- INSTRUCTIONS FOR THE TASK: Write out again, exactly, the lines below starting at the one with "<li>JavaScript</li>" and ending at the one with "2. Crie uma".

- Stored data:

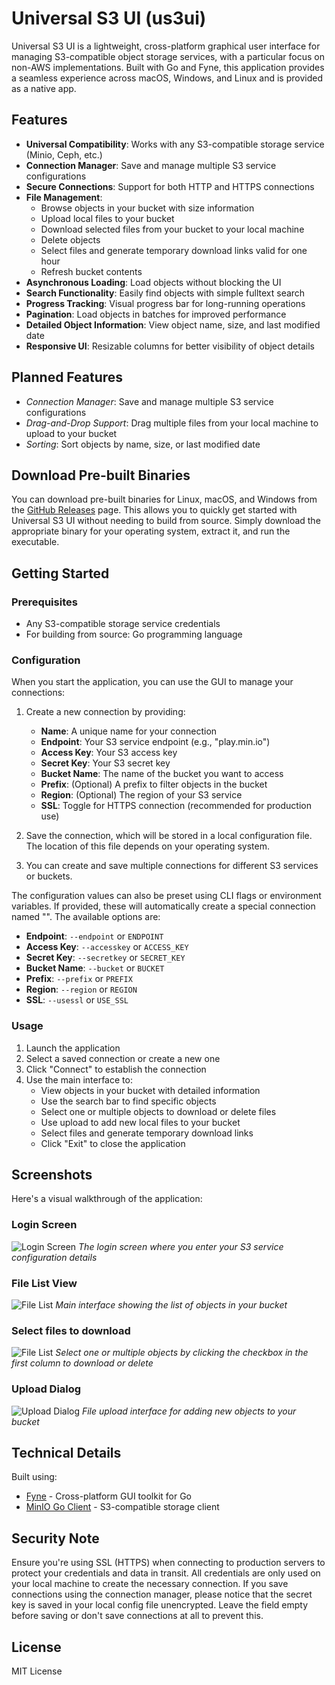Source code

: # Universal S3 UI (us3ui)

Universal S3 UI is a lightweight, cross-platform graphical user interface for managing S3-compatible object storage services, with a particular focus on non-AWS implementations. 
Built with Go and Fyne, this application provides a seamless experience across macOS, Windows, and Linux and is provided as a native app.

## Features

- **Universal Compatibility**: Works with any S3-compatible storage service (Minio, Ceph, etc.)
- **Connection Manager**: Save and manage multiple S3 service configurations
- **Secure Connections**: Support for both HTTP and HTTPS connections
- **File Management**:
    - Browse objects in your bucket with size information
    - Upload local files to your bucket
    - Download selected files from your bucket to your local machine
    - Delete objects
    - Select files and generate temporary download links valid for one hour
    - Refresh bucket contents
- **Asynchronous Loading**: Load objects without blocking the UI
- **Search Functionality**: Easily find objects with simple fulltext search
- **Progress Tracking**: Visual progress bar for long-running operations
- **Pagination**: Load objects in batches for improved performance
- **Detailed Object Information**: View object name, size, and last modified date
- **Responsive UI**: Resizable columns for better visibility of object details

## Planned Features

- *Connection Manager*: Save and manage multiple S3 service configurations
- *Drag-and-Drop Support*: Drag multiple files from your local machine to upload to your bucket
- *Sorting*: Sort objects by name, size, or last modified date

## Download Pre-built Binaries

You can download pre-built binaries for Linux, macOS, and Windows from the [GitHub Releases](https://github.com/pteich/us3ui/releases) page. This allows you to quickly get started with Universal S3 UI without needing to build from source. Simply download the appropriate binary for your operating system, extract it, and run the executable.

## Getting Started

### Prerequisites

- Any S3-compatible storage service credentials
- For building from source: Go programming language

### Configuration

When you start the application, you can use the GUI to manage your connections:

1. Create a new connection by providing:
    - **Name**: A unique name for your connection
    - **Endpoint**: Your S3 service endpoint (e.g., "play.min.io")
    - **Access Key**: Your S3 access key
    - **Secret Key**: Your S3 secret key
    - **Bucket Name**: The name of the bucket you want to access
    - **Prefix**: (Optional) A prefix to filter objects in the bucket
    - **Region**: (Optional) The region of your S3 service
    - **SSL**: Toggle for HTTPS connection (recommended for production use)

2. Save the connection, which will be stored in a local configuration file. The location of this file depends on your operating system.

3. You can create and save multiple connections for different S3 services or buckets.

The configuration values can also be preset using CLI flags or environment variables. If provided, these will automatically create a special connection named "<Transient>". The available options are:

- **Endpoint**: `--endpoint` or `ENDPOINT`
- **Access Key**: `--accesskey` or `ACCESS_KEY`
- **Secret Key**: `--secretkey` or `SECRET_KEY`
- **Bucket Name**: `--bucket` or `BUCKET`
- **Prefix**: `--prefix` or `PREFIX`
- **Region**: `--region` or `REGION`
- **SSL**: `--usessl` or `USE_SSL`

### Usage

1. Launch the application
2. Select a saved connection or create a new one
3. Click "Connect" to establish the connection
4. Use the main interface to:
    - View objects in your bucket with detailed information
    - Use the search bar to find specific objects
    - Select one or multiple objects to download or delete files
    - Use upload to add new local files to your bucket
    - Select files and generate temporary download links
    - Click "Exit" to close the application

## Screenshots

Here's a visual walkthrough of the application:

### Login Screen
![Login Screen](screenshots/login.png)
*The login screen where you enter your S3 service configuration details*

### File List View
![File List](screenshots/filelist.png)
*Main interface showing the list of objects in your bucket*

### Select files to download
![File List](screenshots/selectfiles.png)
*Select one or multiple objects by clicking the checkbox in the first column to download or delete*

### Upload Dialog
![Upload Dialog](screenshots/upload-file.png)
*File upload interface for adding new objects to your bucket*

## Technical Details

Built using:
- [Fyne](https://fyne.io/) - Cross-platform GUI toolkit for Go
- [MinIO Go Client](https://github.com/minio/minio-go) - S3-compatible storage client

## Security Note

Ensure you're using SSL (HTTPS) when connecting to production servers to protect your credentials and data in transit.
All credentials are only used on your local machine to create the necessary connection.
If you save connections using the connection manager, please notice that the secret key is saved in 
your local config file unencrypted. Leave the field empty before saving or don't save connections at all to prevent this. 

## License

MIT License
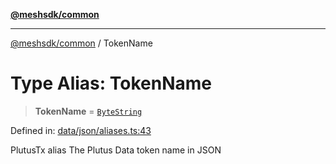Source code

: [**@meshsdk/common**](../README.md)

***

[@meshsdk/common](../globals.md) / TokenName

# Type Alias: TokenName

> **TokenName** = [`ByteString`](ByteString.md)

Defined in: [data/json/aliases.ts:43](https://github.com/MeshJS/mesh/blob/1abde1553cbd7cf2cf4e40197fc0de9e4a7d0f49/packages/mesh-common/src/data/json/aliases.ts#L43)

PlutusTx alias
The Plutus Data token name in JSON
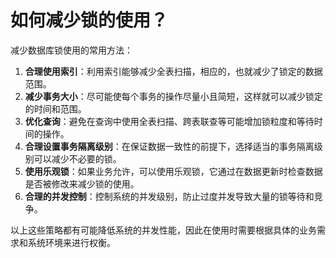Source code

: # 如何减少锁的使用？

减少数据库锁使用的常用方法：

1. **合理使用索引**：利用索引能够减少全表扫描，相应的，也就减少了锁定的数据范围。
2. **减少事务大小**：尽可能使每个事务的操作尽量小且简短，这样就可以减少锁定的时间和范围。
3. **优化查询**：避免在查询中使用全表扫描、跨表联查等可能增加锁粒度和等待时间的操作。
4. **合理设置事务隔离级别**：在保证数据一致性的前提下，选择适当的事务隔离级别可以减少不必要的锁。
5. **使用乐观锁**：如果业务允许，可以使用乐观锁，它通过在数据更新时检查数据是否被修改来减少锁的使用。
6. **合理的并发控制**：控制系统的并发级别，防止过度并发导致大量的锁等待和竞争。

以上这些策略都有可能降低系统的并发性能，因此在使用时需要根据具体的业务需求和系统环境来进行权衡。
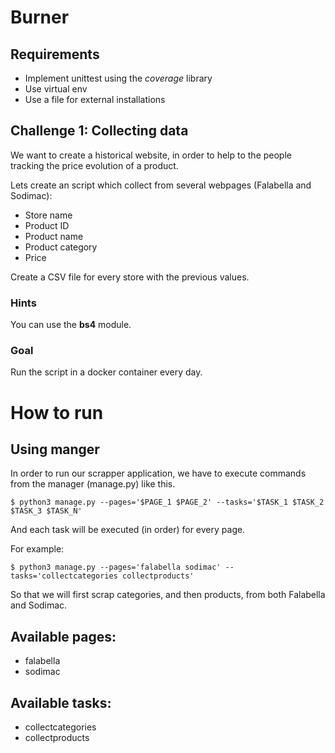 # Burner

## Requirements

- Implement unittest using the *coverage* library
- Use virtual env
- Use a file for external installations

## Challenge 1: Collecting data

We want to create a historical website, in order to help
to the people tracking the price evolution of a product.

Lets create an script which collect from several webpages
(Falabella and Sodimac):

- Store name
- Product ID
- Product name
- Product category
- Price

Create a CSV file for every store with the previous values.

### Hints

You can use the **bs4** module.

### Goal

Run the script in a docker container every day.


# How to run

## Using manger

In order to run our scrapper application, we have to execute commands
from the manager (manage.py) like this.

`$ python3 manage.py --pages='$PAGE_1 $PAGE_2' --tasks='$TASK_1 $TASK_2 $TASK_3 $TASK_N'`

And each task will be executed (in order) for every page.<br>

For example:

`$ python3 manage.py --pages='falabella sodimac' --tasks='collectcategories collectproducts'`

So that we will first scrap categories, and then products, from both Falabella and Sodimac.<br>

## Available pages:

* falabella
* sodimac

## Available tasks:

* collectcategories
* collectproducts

==

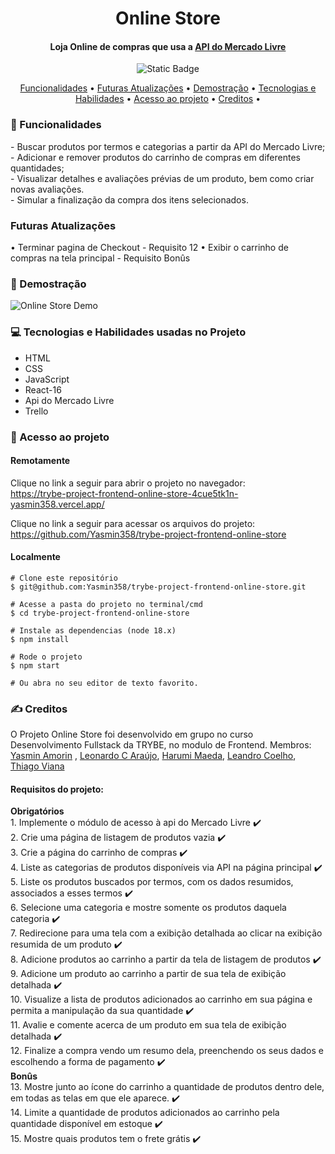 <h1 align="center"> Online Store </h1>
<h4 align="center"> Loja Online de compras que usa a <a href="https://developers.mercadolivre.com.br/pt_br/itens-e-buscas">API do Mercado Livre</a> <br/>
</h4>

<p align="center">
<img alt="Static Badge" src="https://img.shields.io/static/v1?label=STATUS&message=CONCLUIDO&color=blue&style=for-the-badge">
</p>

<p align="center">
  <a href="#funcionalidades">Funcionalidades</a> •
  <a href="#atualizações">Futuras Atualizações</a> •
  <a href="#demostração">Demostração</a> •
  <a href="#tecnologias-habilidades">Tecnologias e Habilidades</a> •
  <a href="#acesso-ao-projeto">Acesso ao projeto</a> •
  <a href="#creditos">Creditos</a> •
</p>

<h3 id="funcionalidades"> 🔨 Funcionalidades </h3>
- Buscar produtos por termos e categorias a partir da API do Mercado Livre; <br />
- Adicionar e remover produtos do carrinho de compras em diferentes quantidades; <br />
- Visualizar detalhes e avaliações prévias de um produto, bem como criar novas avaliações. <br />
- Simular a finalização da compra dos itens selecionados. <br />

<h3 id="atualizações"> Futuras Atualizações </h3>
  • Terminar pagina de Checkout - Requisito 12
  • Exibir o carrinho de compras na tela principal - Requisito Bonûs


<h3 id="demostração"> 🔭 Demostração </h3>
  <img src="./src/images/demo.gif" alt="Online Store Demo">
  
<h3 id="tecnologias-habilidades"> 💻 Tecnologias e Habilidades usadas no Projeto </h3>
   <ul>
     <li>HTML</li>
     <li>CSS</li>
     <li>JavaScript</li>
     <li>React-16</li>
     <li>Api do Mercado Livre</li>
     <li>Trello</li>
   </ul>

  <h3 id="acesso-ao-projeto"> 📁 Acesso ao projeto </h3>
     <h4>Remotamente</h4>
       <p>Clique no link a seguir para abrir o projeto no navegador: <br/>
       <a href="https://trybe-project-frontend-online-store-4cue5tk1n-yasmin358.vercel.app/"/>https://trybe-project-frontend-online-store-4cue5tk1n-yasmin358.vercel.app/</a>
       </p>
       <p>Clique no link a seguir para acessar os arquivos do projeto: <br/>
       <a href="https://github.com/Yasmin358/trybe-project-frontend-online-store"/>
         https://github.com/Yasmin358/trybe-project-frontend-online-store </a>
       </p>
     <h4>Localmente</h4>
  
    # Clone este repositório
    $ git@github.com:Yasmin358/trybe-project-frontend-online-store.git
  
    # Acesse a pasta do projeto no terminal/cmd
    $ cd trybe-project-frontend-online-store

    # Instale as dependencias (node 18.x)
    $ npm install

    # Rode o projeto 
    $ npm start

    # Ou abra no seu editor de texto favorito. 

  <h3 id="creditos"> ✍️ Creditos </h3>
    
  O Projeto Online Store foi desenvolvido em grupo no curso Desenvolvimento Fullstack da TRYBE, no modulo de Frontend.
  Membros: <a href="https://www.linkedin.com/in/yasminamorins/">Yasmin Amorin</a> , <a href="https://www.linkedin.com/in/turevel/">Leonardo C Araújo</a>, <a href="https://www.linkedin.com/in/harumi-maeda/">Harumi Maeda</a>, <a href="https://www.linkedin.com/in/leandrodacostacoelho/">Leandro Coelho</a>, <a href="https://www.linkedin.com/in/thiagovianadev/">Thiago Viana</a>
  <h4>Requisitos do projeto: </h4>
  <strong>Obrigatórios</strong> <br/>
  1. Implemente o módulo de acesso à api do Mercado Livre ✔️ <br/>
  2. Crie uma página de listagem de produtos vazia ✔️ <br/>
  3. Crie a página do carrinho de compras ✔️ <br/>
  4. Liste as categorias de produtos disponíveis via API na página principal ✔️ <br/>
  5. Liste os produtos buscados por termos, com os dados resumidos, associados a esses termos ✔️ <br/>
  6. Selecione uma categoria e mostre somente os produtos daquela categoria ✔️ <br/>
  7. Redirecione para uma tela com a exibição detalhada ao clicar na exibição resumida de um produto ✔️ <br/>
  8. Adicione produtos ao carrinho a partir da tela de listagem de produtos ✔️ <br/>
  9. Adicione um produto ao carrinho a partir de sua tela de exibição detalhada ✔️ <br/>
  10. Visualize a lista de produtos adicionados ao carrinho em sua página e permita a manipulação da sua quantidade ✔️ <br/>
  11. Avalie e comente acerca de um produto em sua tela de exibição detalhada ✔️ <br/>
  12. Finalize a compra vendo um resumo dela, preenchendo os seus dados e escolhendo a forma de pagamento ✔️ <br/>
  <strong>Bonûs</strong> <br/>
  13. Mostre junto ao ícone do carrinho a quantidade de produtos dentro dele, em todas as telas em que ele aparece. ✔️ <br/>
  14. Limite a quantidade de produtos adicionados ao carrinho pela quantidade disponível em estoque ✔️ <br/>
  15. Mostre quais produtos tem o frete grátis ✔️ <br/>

--

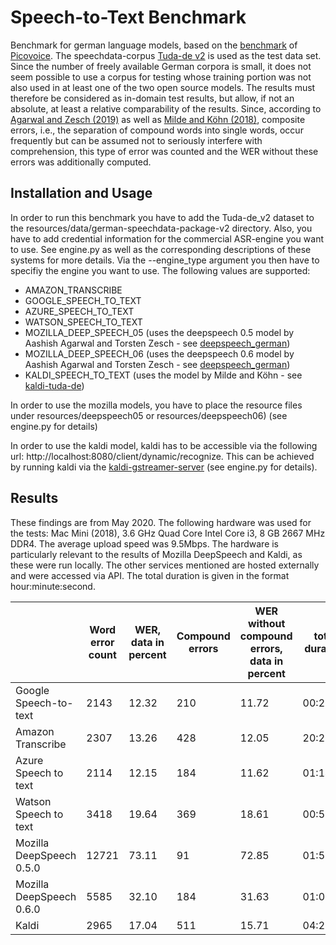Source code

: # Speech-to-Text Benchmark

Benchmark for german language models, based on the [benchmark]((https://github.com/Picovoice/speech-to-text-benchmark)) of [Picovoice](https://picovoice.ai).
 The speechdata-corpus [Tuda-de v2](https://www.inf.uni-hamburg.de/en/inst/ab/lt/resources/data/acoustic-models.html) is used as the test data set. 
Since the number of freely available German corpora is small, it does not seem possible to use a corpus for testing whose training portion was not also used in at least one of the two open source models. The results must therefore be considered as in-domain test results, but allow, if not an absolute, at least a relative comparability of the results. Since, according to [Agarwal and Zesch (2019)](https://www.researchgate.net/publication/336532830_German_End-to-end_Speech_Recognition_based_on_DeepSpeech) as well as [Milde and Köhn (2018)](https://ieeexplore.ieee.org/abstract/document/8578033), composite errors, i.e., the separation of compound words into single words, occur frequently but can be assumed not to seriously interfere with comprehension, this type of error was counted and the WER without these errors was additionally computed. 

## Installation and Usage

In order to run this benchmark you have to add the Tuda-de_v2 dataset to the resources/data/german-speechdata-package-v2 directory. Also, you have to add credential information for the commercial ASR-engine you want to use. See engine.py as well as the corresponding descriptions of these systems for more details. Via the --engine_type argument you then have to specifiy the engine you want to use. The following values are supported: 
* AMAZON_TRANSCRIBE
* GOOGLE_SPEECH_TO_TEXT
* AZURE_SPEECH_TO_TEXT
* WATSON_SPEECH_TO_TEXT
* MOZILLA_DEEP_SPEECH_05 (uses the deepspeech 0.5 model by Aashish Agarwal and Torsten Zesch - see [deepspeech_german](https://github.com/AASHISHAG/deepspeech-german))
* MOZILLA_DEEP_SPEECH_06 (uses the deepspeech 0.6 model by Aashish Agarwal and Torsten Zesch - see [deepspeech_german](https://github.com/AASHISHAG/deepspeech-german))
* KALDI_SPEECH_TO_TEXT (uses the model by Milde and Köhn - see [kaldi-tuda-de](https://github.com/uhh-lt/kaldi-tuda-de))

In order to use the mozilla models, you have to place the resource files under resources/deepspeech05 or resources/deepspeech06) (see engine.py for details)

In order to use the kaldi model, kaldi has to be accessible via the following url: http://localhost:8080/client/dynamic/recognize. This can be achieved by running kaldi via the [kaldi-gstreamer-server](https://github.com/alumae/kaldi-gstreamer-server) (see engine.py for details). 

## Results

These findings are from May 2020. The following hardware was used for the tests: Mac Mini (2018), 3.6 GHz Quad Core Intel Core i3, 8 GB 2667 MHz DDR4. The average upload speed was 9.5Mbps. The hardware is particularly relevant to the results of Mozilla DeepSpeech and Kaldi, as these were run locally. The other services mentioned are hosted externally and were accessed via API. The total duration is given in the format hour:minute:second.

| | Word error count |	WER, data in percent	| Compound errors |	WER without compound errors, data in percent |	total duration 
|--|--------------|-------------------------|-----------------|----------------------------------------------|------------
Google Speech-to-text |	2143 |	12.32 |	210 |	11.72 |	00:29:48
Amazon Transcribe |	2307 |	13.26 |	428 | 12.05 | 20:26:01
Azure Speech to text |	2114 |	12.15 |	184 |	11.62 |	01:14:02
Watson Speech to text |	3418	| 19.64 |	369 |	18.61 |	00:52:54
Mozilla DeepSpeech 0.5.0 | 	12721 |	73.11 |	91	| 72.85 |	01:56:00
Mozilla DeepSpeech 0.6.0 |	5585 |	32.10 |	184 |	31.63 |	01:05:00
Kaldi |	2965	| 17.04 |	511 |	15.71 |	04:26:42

- RESULT OF THIS EXERCISE:
     <li>JavaScript</li>
     <li>React-16</li>
     <li>Api do Mercado Livre</li>
     <li>Trello</li>
   </ul>

  <h3 id="acesso-ao-projeto"> 📁 Acesso ao projeto </h3>
     <h4>Remotamente</h4>
       <p>Clique no link a seguir para abrir o projeto no navegador: <br/>
       <a href="https://trybe-project-frontend-online-store-4cue5tk1n-yasmin358.vercel.app/"/>https://trybe-project-frontend-online-store-4cue5tk1n-yasmin358.vercel.app/</a>
       </p>
       <p>Clique no link a seguir para acessar os arquivos do projeto: <br/>
       <a href="https://github.com/Yasmin358/trybe-project-frontend-online-store"/>
         https://github.com/Yasmin358/trybe-project-frontend-online-store </a>
       </p>
     <h4>Localmente</h4>
  
    # Clone este repositório
    $ git@github.com:Yasmin358/trybe-project-frontend-online-store.git
  
    # Acesse a pasta do projeto no terminal/cmd
    $ cd trybe-project-frontend-online-store

    # Instale as dependencias (node 18.x)
    $ npm install

    # Rode o projeto 
    $ npm start

    # Ou abra no seu editor de texto favorito. 

  <h3 id="creditos"> ✍️ Creditos </h3>
    
  O Projeto Online Store foi desenvolvido em grupo no curso Desenvolvimento Fullstack da TRYBE, no modulo de Frontend.
  Membros: <a href="https://www.linkedin.com/in/yasminamorins/">Yasmin Amorin</a> , <a href="https://www.linkedin.com/in/turevel/">Leonardo C Araújo</a>, <a href="https://www.linkedin.com/in/harumi-maeda/">Harumi Maeda</a>, <a href="https://www.linkedin.com/in/leandrodacostacoelho/">Leandro Coelho</a>, <a href="https://www.linkedin.com/in/thiagovianadev/">Thiago Viana</a>
  <h4>Requisitos do projeto: </h4>
  <strong>Obrigatórios</strong> <br/>
  1. Implemente o módulo de acesso à api do Mercado Livre ✔️ <br/>
  2. Crie uma página de listagem de produtos vazia ✔️ <br/>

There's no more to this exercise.